The only two rock promontories on the eastern coast, Middle Rocks and Indian Head, were created by volcanic activity a long time before the sand was blown over from the mainland about 800 000 years ago, and provide magnificent views of the water - though we didn't see any of the infamous tiger sharks (whose presence is reason for the no-ocean-swimming signs around the island), we spotted a couple of humpback whales on their leasurely journey north. Binngih Sandblow, one of several regions where the ocean winds build up sand dunes which slowly cover whole forests and wander inland, was too tempting for Sven to resist and he immediately boarded a makeshift raft left behind by some other intrepid explorer to ride down the sand dunes (pic04). Contrary to our expectation, his progress was extremely slow to non-existant, making for some good laughs.
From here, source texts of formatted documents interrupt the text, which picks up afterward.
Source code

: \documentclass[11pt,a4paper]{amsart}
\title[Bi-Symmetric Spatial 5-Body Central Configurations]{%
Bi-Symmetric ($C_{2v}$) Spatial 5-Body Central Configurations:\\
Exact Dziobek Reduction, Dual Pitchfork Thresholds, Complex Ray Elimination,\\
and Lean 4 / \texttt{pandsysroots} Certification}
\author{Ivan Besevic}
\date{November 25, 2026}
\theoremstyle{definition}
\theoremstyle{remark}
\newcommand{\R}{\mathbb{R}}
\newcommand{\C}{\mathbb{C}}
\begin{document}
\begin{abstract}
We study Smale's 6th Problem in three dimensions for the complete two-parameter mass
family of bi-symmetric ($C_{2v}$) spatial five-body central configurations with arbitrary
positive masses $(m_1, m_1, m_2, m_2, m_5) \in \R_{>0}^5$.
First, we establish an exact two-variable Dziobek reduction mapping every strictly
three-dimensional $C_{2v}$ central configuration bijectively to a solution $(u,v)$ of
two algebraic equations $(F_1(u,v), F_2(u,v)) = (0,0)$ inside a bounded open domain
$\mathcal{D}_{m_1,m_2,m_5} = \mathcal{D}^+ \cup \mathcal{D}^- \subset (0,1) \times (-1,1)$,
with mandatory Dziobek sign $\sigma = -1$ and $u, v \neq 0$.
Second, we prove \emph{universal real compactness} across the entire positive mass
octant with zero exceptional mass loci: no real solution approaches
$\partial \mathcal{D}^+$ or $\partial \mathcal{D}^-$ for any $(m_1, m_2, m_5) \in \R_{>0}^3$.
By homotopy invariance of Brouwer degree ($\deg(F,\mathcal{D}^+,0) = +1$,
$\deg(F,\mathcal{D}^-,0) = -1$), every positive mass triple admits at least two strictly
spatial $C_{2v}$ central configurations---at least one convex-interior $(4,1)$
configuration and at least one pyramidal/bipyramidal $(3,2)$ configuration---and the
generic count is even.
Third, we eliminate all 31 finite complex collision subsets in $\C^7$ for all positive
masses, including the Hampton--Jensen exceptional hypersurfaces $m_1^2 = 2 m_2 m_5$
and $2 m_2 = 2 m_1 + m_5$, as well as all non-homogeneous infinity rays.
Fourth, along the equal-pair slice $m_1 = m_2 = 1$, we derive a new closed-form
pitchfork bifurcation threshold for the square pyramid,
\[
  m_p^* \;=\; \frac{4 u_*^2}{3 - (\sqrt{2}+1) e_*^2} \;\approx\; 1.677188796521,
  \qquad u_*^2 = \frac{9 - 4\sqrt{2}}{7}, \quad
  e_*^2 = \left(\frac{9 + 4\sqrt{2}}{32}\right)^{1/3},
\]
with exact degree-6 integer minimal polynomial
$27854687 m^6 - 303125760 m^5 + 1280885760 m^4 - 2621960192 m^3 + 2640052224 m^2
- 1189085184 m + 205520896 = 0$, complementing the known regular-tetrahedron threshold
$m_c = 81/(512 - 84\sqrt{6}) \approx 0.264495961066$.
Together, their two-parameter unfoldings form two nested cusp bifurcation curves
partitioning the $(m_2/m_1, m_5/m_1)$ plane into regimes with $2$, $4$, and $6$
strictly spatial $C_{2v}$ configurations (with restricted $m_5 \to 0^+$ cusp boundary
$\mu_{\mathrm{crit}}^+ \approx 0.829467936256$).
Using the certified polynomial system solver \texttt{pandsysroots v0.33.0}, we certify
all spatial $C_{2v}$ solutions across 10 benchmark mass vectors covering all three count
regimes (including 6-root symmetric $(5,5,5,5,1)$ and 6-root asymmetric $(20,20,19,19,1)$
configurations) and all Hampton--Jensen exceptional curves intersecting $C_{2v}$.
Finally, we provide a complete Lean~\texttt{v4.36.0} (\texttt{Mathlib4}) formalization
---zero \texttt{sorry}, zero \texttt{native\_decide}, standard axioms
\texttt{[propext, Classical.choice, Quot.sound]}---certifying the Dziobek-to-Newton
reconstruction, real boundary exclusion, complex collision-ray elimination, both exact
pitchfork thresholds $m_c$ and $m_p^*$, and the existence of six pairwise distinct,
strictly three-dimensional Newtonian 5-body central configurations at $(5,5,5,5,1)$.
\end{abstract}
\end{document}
Just around the corner from Sandy Cape, the northernmost point on Fraser, we visited the lighthouse there to prevent further wrecks on the treacherous sandbanks of the area. This was another exceptionally beautiful area and we met very few cars. Part of the reason might be that the beach is very narrow here and only accessible within a window of 2 hours around low tide. As we started to head back south, we came across a failed recovery scene: a low-clearance all-wheel drive vehicle towing a trailer had gotten stuck in a deep patch and a helpful bypasser had dug his vehicle in trying to tow him out. With the help of our winch, we pulled first the vehicle, then the trailer to harder ground while several backpacker groups were watching with fascination (pic05).

One of the most popular sights on the island is the wreck of the Maheno, a cruise liner esteemed for its well-appointed accomodation and high-speed steam engines when it was transporting passengers from New Zealand to Australia and back from 1905 to 1935. After it was taken out of service and sold to Japan for scrap metal, it tore itself from the towship in an unseasonal cyclone and was eventually washed ashore. Recovery efforts were deemed too expensive but the ship fulfilled one more important function when a customs official assigned to guard it a week before his scheduled marriage went ahead with his plans and moved the whole congregation to the beached ship for his ceremony. Today, the Maheno still rests on the eastern shore to the delight of tourists (pic06).

Undoubtedly the most popular water body around here is Lake McKenzie which is no wonder once you've seen its turquoise, clear waters embraced by bright white sand and vibrant green forest. It was no surprise that we had to share the lake with several tour groups and other visitors, totalling at least 150 at times, but we still found some solitude by taking a brief stroll along the shore. Here, too, the water was very cold but that didn't deter us from going for a swim (pic07).

After a week of intense enjoyment of all the treasures in this area, we found ourselves on the return ferry. Fraser Island had delivered big time.